──────── Supplied entries ────────
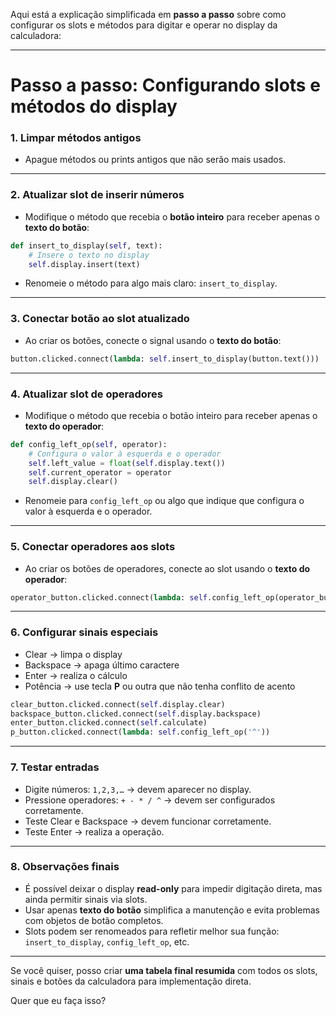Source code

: Aqui está a explicação simplificada em **passo a passo** sobre como configurar os slots e métodos para digitar e operar no display da calculadora:

---

# Passo a passo: Configurando slots e métodos do display

### 1. Limpar métodos antigos

* Apague métodos ou prints antigos que não serão mais usados.

---

### 2. Atualizar slot de inserir números

* Modifique o método que recebia o **botão inteiro** para receber apenas o **texto do botão**:

```python
def insert_to_display(self, text):
    # Insere o texto no display
    self.display.insert(text)
```

* Renomeie o método para algo mais claro: `insert_to_display`.

---

### 3. Conectar botão ao slot atualizado

* Ao criar os botões, conecte o signal usando o **texto do botão**:

```python
button.clicked.connect(lambda: self.insert_to_display(button.text()))
```

---

### 4. Atualizar slot de operadores

* Modifique o método que recebia o botão inteiro para receber apenas o **texto do operador**:

```python
def config_left_op(self, operator):
    # Configura o valor à esquerda e o operador
    self.left_value = float(self.display.text())
    self.current_operator = operator
    self.display.clear()
```

* Renomeie para `config_left_op` ou algo que indique que configura o valor à esquerda e o operador.

---

### 5. Conectar operadores aos slots

* Ao criar os botões de operadores, conecte ao slot usando o **texto do operador**:

```python
operator_button.clicked.connect(lambda: self.config_left_op(operator_button.text()))
```

---

### 6. Configurar sinais especiais

* Clear → limpa o display
* Backspace → apaga último caractere
* Enter → realiza o cálculo
* Potência → use tecla **P** ou outra que não tenha conflito de acento

```python
clear_button.clicked.connect(self.display.clear)
backspace_button.clicked.connect(self.display.backspace)
enter_button.clicked.connect(self.calculate)
p_button.clicked.connect(lambda: self.config_left_op('^'))
```

---

### 7. Testar entradas

* Digite números: `1,2,3,…` → devem aparecer no display.
* Pressione operadores: `+ - * / ^` → devem ser configurados corretamente.
* Teste Clear e Backspace → devem funcionar corretamente.
* Teste Enter → realiza a operação.

---

### 8. Observações finais

* É possível deixar o display **read-only** para impedir digitação direta, mas ainda permitir sinais via slots.
* Usar apenas **texto do botão** simplifica a manutenção e evita problemas com objetos de botão completos.
* Slots podem ser renomeados para refletir melhor sua função: `insert_to_display`, `config_left_op`, etc.

---

Se você quiser, posso criar **uma tabela final resumida** com todos os slots, sinais e botões da calculadora para implementação direta.

Quer que eu faça isso?
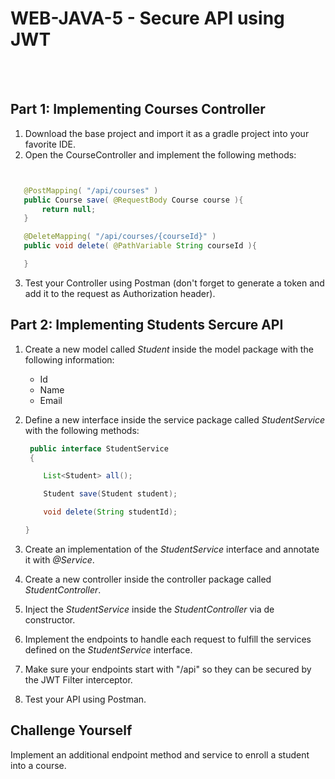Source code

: # WEB-JAVA-5 - Secure API using JWT


 <br/>
 <br/>
 
 
 ## Part 1: Implementing Courses Controller
 
 1. Download the base project and import it as a gradle project into your favorite IDE.
 2. Open the CourseController and implement the following methods: 
  ```java


     @PostMapping( "/api/courses" )
     public Course save( @RequestBody Course course ){
         return null;
     }

     @DeleteMapping( "/api/courses/{courseId}" )
     public void delete( @PathVariable String courseId ){

     }
  ```
 3. Test your Controller using Postman (don't forget to generate a token and add it to the request as Authorization header).
 
 ## Part 2: Implementing Students Sercure API
1. Create a new model called *Student* inside the model package with the following information:
   * Id
   * Name
   * Email

2. Define a new interface inside the service package called *StudentService* with the following methods:
   ```java   
    public interface StudentService
    {

       List<Student> all();

       Student save(Student student);

       void delete(String studentId);

   }   
   ```
3. Create an implementation of the *StudentService* interface and annotate it with *@Service*.
4. Create a new controller inside the controller package called *StudentController*.
5. Inject the *StudentService* inside the *StudentController* via de constructor.
6. Implement the endpoints to handle each request to fulfill the services defined on the *StudentService* interface.
7. Make sure your endpoints start with "/api" so they can be secured by the JWT Filter interceptor.
8. Test your API using Postman.

## Challenge Yourself
Implement an additional endpoint method and service to enroll a student into a course.



 
 

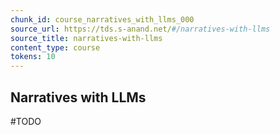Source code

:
 ```yaml
---
chunk_id: course_narratives_with_llms_000
source_url: https://tds.s-anand.net/#/narratives-with-llms
source_title: narratives-with-llms
content_type: course
tokens: 10
---
```


## Narratives with LLMs

#TODO
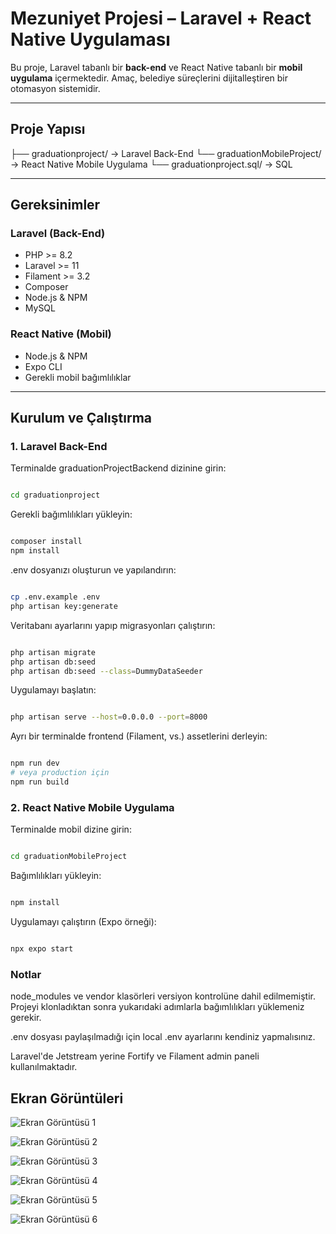 # Mezuniyet Projesi – Laravel + React Native Uygulaması

Bu proje, Laravel tabanlı bir **back-end** ve React Native tabanlı bir **mobil uygulama** içermektedir. Amaç, belediye süreçlerini dijitalleştiren bir otomasyon sistemidir.

---

## Proje Yapısı

├── graduationproject/ → Laravel Back-End
└── graduationMobileProject/ → React Native Mobile Uygulama
└── graduationproject.sql/ → SQL 

---

## Gereksinimler

### Laravel (Back-End)

- PHP >= 8.2
- Laravel >= 11
- Filament >= 3.2
- Composer
- Node.js & NPM
- MySQL 

### React Native (Mobil)

- Node.js & NPM
- Expo CLI
- Gerekli mobil bağımlılıklar

---

## Kurulum ve Çalıştırma

### 1. Laravel Back-End

Terminalde graduationProjectBackend dizinine girin:

```bash

cd graduationproject

```

Gerekli bağımlılıkları yükleyin:

```bash

composer install
npm install

```

.env dosyanızı oluşturun ve yapılandırın:

```bash

cp .env.example .env
php artisan key:generate

```
Veritabanı ayarlarını yapıp migrasyonları çalıştırın:

```bash

php artisan migrate
php artisan db:seed
php artisan db:seed --class=DummyDataSeeder

```

Uygulamayı başlatın:

```bash

php artisan serve --host=0.0.0.0 --port=8000

```
Ayrı bir terminalde frontend (Filament, vs.) assetlerini derleyin:

```bash

npm run dev
# veya production için
npm run build

```

### 2. React Native Mobile Uygulama

Terminalde mobil dizine girin:

```bash

cd graduationMobileProject

```
Bağımlılıkları yükleyin:

```bash

npm install

```
Uygulamayı çalıştırın (Expo örneği):

```bash

npx expo start

```

### Notlar

node_modules ve vendor klasörleri versiyon kontrolüne dahil edilmemiştir. Projeyi klonladıktan sonra yukarıdaki adımlarla bağımlılıkları yüklemeniz gerekir.

.env dosyası paylaşılmadığı için local .env ayarlarını kendiniz yapmalısınız.

Laravel'de Jetstream yerine Fortify ve Filament admin paneli kullanılmaktadır.


## Ekran Görüntüleri

![Ekran Görüntüsü 1](graduationMobileProject/assets/images/KullanıcıWelcome.png)

![Ekran Görüntüsü 2](graduationMobileProject/assets/images/KullanıcıTalep.png)

![Ekran Görüntüsü 3](graduationMobileProject/assets/images/talepDeğerlendirmeAdmin.png)

![Ekran Görüntüsü 4](graduationMobileProject/assets/images/istatistik.png)

![Ekran Görüntüsü 5](graduationMobileProject/assets/images/AndroidTaleplerim.jpeg)

![Ekran Görüntüsü 6](graduationMobileProject/assets/images/androidOnaylananTaleple.jpeg)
────────
# Work instruction
Return, from the material above, each line holding the string "botão".

# Task response
* Modifique o método que recebia o **botão inteiro** para receber apenas o **texto do botão**:
### 3. Conectar botão ao slot atualizado
* Ao criar os botões, conecte o signal usando o **texto do botão**:
* Modifique o método que recebia o botão inteiro para receber apenas o **texto do operador**:
* Usar apenas **texto do botão** simplifica a manutenção e evita problemas com objetos de botão completos.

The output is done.